The customer behavior trials took place during 2009 and 2010 with over 5,000 Irish homes and businesses participating. The purpose was to assess the performance of smart meters, their impact on customers’ electricity consumption and the economic case for a wider national rollout.
Participants included Electric Ireland (formerly Electricity Supply Board) and the Sustainable Energy Authority of Ireland SEAI), in conjunction with the Commission for Energy Regulation (CER) and the Department of Communications, Energy and Natural Resources (DCENR).
Electric Ireland customers who participated in the trials had a smart meter installed in their homes and agreed to take part in research to help establish how smart metering can help shape energy usage behaviors across a variety of demographics, lifestyles and home sizes.
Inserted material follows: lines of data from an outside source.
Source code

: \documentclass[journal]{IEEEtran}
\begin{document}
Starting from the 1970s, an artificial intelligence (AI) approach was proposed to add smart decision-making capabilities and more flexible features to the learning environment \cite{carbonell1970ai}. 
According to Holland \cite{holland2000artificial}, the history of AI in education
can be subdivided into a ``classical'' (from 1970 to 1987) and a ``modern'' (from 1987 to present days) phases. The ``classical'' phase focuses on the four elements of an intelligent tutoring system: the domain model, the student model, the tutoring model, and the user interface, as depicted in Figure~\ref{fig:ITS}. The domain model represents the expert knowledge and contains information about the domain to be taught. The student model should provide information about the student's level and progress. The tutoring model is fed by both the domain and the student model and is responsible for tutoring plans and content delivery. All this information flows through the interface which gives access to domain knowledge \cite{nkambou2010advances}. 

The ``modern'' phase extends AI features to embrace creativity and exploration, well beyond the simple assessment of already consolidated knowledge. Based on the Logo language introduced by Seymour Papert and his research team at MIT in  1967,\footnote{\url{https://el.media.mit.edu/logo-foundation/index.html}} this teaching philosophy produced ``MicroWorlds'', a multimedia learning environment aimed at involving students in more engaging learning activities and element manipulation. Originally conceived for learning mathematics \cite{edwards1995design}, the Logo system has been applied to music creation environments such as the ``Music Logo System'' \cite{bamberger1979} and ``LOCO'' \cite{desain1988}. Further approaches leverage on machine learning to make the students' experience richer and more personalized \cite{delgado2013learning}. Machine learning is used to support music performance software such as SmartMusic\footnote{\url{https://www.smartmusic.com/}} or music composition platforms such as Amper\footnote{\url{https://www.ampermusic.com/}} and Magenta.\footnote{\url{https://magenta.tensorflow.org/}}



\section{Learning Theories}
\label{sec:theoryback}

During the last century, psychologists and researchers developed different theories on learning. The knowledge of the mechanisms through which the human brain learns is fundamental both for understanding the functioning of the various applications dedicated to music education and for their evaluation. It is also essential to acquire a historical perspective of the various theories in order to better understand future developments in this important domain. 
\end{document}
This anonymised data, which is available from the Irish Social Science Data Archive (ISSDA), gives overall behavioral and usage patterns, without any personal or confidential information.
“The data collected from the smart meter trials provides real insights into consumer energy consumption patterns,” commented Liam Molloy, general manager of Electric Ireland. “We are delighted that it is being made available for research purposes and hope it will be useful in the development of new products and services that will benefit modern energy consumers.”
The results of the smart meter trials were published by the CER in May 2011, with customers showing an overall 2.5 percent reduction in demand and an average 8.8 percent reduction in peak time usage.
On the basis of these and other data, a national smart meter rollout was announced in November. Following a consultation, the high level design for the rollout is expected to be announced later this month.